Currently, the world is witnessing a revolution in hardware efficiency, where a normal laptop can have a multi-core processor. To take advantage of this revolution, most of the applications are used in parallel computing, wherein a problem is divided into smaller problems, which are then processed simultaneously. Moreover, many parallel paradigms and models have been developed and proposed. The Master/Slave paradigm is a widely used paradigm in parallel computing. It is a Multi-Processors paradigm containing several nodes, one node is the master and the other nodes are the slaves. The master node is responsible for maintaining global data structures and partitioning the overall computational problem into smaller sub-problems, which are handed to the slaves to process for computation. On the other hand, the Message Passing Interface (MPI) is one of the well-known parallel models used in parallel computing above the hardware and memory architectures. In this paper, we will use the MPI model along with the Master/Slave paradigm to develop a general parallel platform and improve the Exact-String-Matching algorithms’ performance [4] [5] [6].

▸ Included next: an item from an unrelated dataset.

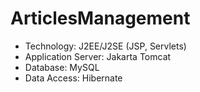 # ArticlesManagement
- Technology: J2EE/J2SE (JSP, Servlets)
- Application Server: Jakarta Tomcat
- Database: MySQL
- Data Access: Hibernate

Sunday [7] proposed and designed a new algorithm for string matching, which is faster than the Boyer-moor algorithm and is considered one of the fastest algorithms in the string matching field. Its time and space complexity are O(m + n) and O (n), respectively. In terms of detecting matches between two strings, the quick search algorithm looks similar to the Boyer-moor algorithm. However, the difference between them is that the quick search algorithm only uses the bad-character shift table while the Boyer-Moore uses both bad-character shift and good suffix shift tables. Moreover, this algorithm starts searching from the left-most character to the right [7].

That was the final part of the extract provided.